• **WORK INSTRUCTIONS**: Working through the lines below, return each one that holds "House".

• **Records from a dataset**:
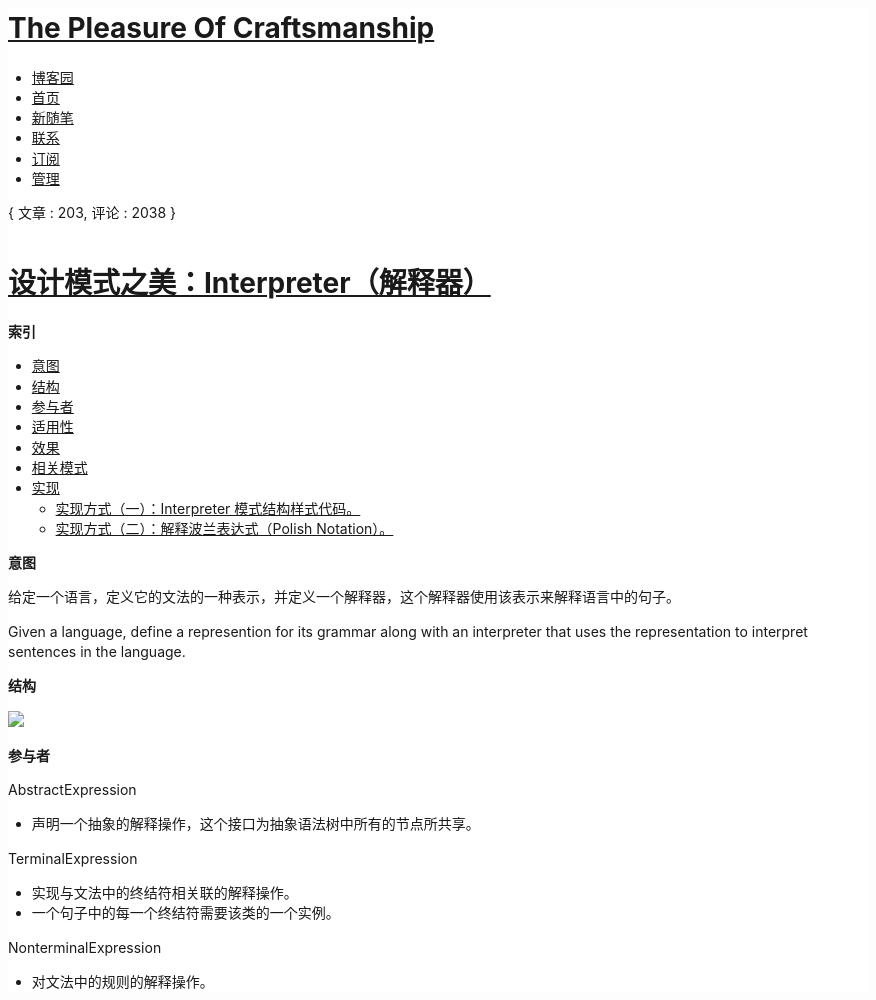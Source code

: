 
# [The Pleasure Of Craftsmanship](https://www.cnblogs.com/gaochundong/)

-   [博客园](https://www.cnblogs.com/)
-   [首页](https://www.cnblogs.com/gaochundong/)
-   [新随笔](https://i.cnblogs.com/EditPosts.aspx?opt=1)
-   [联系](https://msg.cnblogs.com/send/sangmado)
-   [订阅](https://www.cnblogs.com/gaochundong/rss/)
-   [管理](https://i.cnblogs.com/)

{ 文章 : 203, 评论 : 2038 }

# [设计模式之美：Interpreter（解释器）](https://www.cnblogs.com/gaochundong/p/design_pattern_interpreter.html)

**索引**

-   [意图](https://www.cnblogs.com/gaochundong/p/design_pattern_interpreter.html#intent)
-   [结构](https://www.cnblogs.com/gaochundong/p/design_pattern_interpreter.html#structure)
-   [参与者](https://www.cnblogs.com/gaochundong/p/design_pattern_interpreter.html#participants)
-   [适用性](https://www.cnblogs.com/gaochundong/p/design_pattern_interpreter.html#applicability)
-   [效果](https://www.cnblogs.com/gaochundong/p/design_pattern_interpreter.html#consequences)
-   [相关模式](https://www.cnblogs.com/gaochundong/p/design_pattern_interpreter.html#related_patterns)
-   [实现](https://www.cnblogs.com/gaochundong/p/design_pattern_interpreter.html#implementation)
    -   [实现方式（一）：Interpreter 模式结构样式代码。](https://www.cnblogs.com/gaochundong/p/design_pattern_interpreter.html#implementation_structural_implementation)
    -   [实现方式（二）：解释波兰表达式（Polish Notation）。](https://www.cnblogs.com/gaochundong/p/design_pattern_interpreter.html#implementation_interpret_polish_notation)

**意图**

给定一个语言，定义它的文法的一种表示，并定义一个解释器，这个解释器使用该表示来解释语言中的句子。

Given a language, define a represention for its grammar along with an interpreter that uses the representation to interpret sentences in the language.

**结构**

![](https://images0.cnblogs.com/i/175043/201403/271152516715319.png)

**参与者**

AbstractExpression

-   声明一个抽象的解释操作，这个接口为抽象语法树中所有的节点所共享。

TerminalExpression

-   实现与文法中的终结符相关联的解释操作。
-   一个句子中的每一个终结符需要该类的一个实例。

NonterminalExpression

-   对文法中的规则的解释操作。
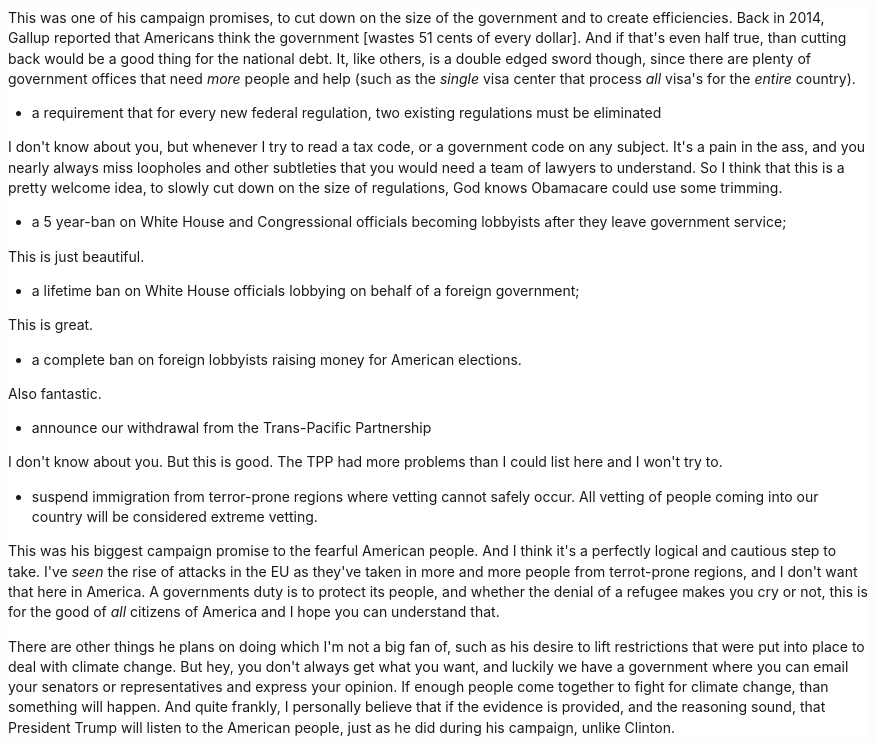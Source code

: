This was one of his campaign promises, to cut down on the size of the
government and to create efficiencies. Back in 2014, Gallup reported
that Americans think the government [wastes 51 cents of every dollar].
And if that's even half true, than cutting back would be a good thing
for the national debt. It, like others, is a double edged sword though,
since there are plenty of government offices that need _more_ people and
help (such as the _single_ visa center that process _all_ visa's for the
_entire_ country). 

- a requirement that for every new federal regulation, two existing
  regulations must be eliminated

I don't know about you, but whenever I try to read a tax code, or a
government code on any subject. It's a pain in the ass, and you nearly
always miss loopholes and other subtleties that you would need a team of
lawyers to understand. So I think that this is a pretty welcome idea, to
slowly cut down on the size of regulations, God knows Obamacare could
use some trimming. 

- a 5 year-ban on White House and Congressional officials becoming
  lobbyists after they leave government service;

This is just beautiful. 

- a lifetime ban on White House officials lobbying on behalf of a
  foreign government;

This is great. 

-  a complete ban on foreign lobbyists raising money for American
   elections.

Also fantastic. 

- announce our withdrawal from the Trans-Pacific Partnership 

I don't know about you. But this is good. The TPP had more problems than
I could list here and I won't try to. 

- suspend immigration from terror-prone regions where vetting cannot
  safely occur. All vetting of people coming into our country will be
  considered extreme vetting.

This was his biggest campaign promise to the fearful American people.
And I think it's a perfectly logical and cautious step to take. I've
_seen_ the rise of attacks in the EU as they've taken in more and more
people from terrot-prone regions, and I don't want that here in America.
A governments duty is to protect its people, and whether the denial of a
refugee makes you cry or not, this is for the good of _all_ citizens of
America and I hope you can understand that. 

There are other things he plans on doing which I'm not a big fan of,
such as his desire to lift restrictions that were put into place to deal
with climate change. But hey, you don't always get what you want, and
luckily we have a government where you can email your senators or
representatives and express your opinion. If enough people come together
to fight for climate change, than something will happen. And quite
frankly, I personally believe that if the evidence is provided, and the
reasoning sound, that President Trump will listen to the American
people, just as he did during his campaign, unlike Clinton. 
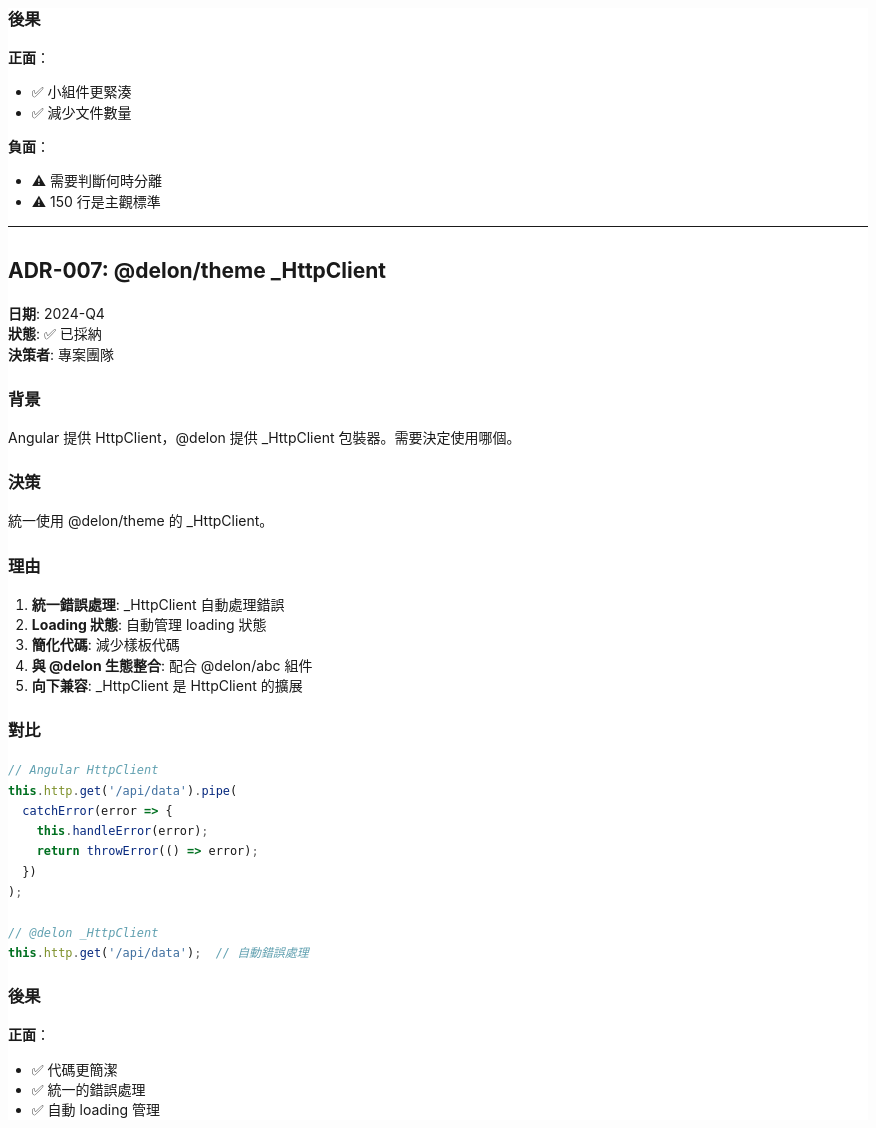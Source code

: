 ### 後果

**正面**：
- ✅ 小組件更緊湊
- ✅ 減少文件數量

**負面**：
- ⚠️ 需要判斷何時分離
- ⚠️ 150 行是主觀標準

---

## ADR-007: @delon/theme _HttpClient

**日期**: 2024-Q4  
**狀態**: ✅ 已採納  
**決策者**: 專案團隊

### 背景

Angular 提供 HttpClient，@delon 提供 _HttpClient 包裝器。需要決定使用哪個。

### 決策

統一使用 @delon/theme 的 _HttpClient。

### 理由

1. **統一錯誤處理**: _HttpClient 自動處理錯誤
2. **Loading 狀態**: 自動管理 loading 狀態
3. **簡化代碼**: 減少樣板代碼
4. **與 @delon 生態整合**: 配合 @delon/abc 組件
5. **向下兼容**: _HttpClient 是 HttpClient 的擴展

### 對比

```typescript
// Angular HttpClient
this.http.get('/api/data').pipe(
  catchError(error => {
    this.handleError(error);
    return throwError(() => error);
  })
);

// @delon _HttpClient
this.http.get('/api/data');  // 自動錯誤處理
```

### 後果

**正面**：
- ✅ 代碼更簡潔
- ✅ 統一的錯誤處理
- ✅ 自動 loading 管理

• **RESULT**:
- a 5 year-ban on White House and Congressional officials becoming
- a lifetime ban on White House officials lobbying on behalf of a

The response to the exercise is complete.